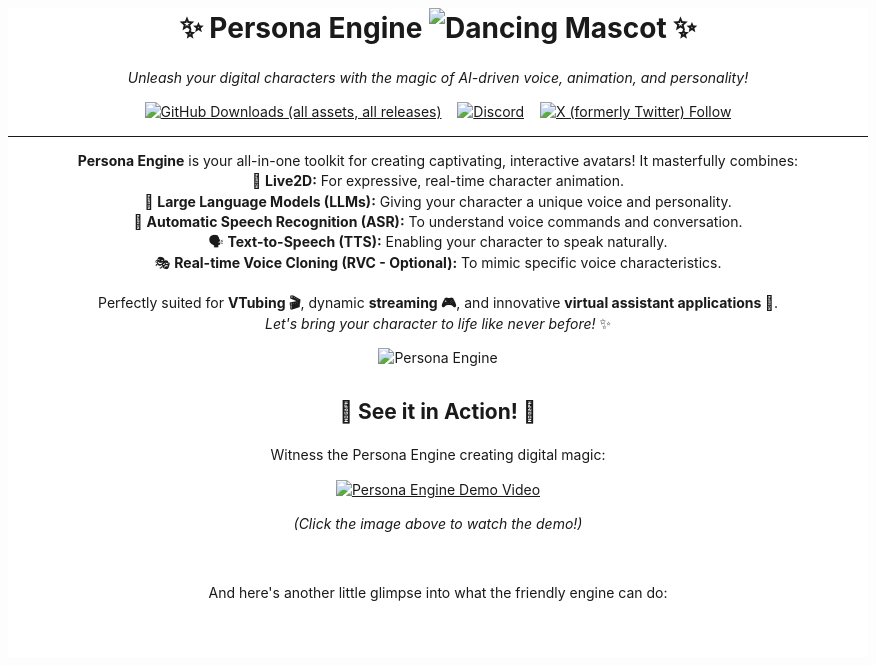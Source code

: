 <div align="center">
  <h1>
    ✨ Persona Engine <img src="./assets/dance.webp" width="30px" alt="Dancing Mascot"> ✨
  </h1>

  <p><i>Unleash your digital characters with the magic of AI-driven voice, animation, and personality!</i></p>

<p>
  <a href="https://github.com/fagenorn/handcrafted-persona-engine/releases/latest" target="_blank"><img alt="GitHub Downloads (all assets, all releases)" src="https://img.shields.io/github/downloads/fagenorn/handcrafted-persona-engine/total?style=for-the-badge&logo=github"></a>
  &nbsp;&nbsp; <a href="https://discord.gg/p3CXEyFtrA" target="_blank"><img alt="Discord" src="https://img.shields.io/discord/1347649495646601419?style=for-the-badge&logo=discord&logoColor=white&label=Discord&color=5865F2"></a>
  &nbsp;&nbsp; <a href="https://x.com/fagenorn" target="_blank"><img alt="X (formerly Twitter) Follow" src="https://img.shields.io/twitter/follow/fagenorn?style=for-the-badge&logo=x"></a>
</p>

  ---

  <p>
    <b>Persona Engine</b> is your all-in-one toolkit for creating captivating, interactive avatars! It masterfully combines:
    <br>
    🎨 <b>Live2D:</b> For expressive, real-time character animation.
    <br>
    🧠 <b>Large Language Models (LLMs):</b> Giving your character a unique voice and personality.
    <br>
    🎤 <b>Automatic Speech Recognition (ASR):</b> To understand voice commands and conversation.
    <br>
    🗣️ <b>Text-to-Speech (TTS):</b> Enabling your character to speak naturally.
    <br>
    🎭 <b>Real-time Voice Cloning (RVC - Optional):</b> To mimic specific voice characteristics.
    <br>
    <br>
    Perfectly suited for <b>VTubing 🎬</b>, dynamic <b>streaming 🎮</b>, and innovative <b>virtual assistant applications 🤖</b>.
    <br>
    <i>Let's bring your character to life like never before!</i> ✨
  </p>

  <img src="assets/header.png" alt="Persona Engine" width="650">

  <h2>💖 See it in Action! 💖</h2>
  <p>Witness the Persona Engine creating digital magic:</p>
  <a href="https://www.youtube.com/watch?v=4V2DgI7OtHE" target="_blank"> <img src="assets/demo_1.png" alt="Persona Engine Demo Video" width="600"></a>
  <p><i>(Click the image above to watch the demo!)</i></p>
  <br>

  <p>And here's another little glimpse into what the friendly engine can do:</p>
  <video src="https://github.com/user-attachments/assets/8c486a9f-db2c-4486-8e20-0b1e336e476c"></video>
  <br><br>
</div>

What to do »
Scan the lines above for the word "personality", then copy each line that has it.

Final answer »
  <p><i>Unleash your digital characters with the magic of AI-driven voice, animation, and personality!</i></p>
    🧠 <b>Large Language Models (LLMs):</b> Giving your character a unique voice and personality.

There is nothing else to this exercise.